Stored data:
^^^^^^^^^^^^^^^^

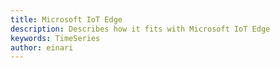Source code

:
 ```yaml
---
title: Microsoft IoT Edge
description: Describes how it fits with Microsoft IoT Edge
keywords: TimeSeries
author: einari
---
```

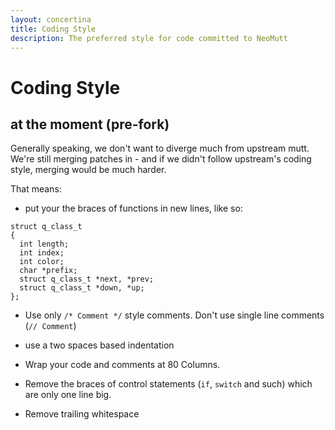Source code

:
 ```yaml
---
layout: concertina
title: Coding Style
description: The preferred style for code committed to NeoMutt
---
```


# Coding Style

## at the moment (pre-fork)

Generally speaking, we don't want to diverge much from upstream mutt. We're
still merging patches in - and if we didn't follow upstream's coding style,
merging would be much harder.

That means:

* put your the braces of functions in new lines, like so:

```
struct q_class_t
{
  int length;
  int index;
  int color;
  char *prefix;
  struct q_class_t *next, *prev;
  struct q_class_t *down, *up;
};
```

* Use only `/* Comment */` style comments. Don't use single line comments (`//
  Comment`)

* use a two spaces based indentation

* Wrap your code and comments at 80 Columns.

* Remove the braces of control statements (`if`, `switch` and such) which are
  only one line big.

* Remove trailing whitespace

^^^^^^^^^^^^^^^^

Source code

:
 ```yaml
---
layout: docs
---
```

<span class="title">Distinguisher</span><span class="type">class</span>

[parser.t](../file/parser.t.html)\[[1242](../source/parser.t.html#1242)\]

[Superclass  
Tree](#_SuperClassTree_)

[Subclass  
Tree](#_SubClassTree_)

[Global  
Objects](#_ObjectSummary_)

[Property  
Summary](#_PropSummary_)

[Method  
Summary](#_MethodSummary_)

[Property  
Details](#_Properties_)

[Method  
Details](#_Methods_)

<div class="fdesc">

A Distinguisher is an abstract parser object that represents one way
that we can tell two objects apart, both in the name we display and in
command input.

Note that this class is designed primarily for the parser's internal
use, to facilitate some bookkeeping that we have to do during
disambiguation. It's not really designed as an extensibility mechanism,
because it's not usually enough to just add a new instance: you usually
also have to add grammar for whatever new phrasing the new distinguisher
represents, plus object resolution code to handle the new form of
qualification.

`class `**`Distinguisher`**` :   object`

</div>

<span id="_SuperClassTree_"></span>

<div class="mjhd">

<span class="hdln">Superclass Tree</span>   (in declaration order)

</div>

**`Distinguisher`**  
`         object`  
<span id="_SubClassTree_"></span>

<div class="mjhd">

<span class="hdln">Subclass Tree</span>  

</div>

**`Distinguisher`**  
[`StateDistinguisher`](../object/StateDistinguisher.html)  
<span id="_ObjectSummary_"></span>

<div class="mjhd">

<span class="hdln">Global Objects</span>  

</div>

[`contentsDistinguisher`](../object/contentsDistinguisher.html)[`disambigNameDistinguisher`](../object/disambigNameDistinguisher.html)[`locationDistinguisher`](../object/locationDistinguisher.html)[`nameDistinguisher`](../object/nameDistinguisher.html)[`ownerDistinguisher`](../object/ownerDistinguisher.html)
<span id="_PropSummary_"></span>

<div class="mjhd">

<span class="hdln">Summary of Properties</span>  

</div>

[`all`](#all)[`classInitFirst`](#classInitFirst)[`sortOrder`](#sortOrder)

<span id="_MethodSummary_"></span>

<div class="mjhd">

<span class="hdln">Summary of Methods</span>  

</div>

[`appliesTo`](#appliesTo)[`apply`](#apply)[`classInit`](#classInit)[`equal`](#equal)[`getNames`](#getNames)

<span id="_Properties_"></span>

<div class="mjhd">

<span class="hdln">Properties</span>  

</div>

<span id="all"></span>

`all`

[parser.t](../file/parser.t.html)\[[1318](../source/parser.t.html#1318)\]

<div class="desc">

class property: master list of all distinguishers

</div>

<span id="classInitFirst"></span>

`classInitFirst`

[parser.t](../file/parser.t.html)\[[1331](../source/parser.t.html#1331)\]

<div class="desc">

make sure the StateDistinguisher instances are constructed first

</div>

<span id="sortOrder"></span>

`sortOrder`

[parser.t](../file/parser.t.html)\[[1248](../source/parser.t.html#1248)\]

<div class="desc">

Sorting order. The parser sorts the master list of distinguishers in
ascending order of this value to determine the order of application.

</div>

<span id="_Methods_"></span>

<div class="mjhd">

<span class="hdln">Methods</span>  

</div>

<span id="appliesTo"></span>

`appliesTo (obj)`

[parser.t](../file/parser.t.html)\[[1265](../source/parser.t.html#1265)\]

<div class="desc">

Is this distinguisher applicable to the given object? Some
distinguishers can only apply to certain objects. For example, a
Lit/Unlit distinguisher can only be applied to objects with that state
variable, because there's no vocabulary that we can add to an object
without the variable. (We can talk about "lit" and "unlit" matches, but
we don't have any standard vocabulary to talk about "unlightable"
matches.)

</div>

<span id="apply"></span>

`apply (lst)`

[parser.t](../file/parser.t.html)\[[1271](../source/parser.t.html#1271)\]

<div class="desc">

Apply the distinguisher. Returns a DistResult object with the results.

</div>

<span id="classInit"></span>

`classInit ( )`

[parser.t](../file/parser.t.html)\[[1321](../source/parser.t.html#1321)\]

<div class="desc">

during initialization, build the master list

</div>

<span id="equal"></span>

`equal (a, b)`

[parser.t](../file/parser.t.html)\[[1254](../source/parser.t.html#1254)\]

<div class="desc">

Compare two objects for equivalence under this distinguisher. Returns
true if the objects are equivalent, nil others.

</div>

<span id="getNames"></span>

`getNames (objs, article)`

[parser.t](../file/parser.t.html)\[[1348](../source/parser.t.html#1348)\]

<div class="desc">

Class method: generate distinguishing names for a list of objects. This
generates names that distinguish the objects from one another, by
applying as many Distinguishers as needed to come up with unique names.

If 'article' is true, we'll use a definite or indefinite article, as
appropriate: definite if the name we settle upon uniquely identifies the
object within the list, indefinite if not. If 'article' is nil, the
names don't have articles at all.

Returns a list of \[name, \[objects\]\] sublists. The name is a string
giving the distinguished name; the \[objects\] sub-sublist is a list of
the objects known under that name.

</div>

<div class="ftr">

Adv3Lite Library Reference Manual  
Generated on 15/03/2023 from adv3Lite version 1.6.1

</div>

^^^^^^^^^^^^^^^^

§ EXERCISE PROMPT: Count up the lines above in which the word "list" appears, and give nothing but that count.

§ TASK RESPONSE: 7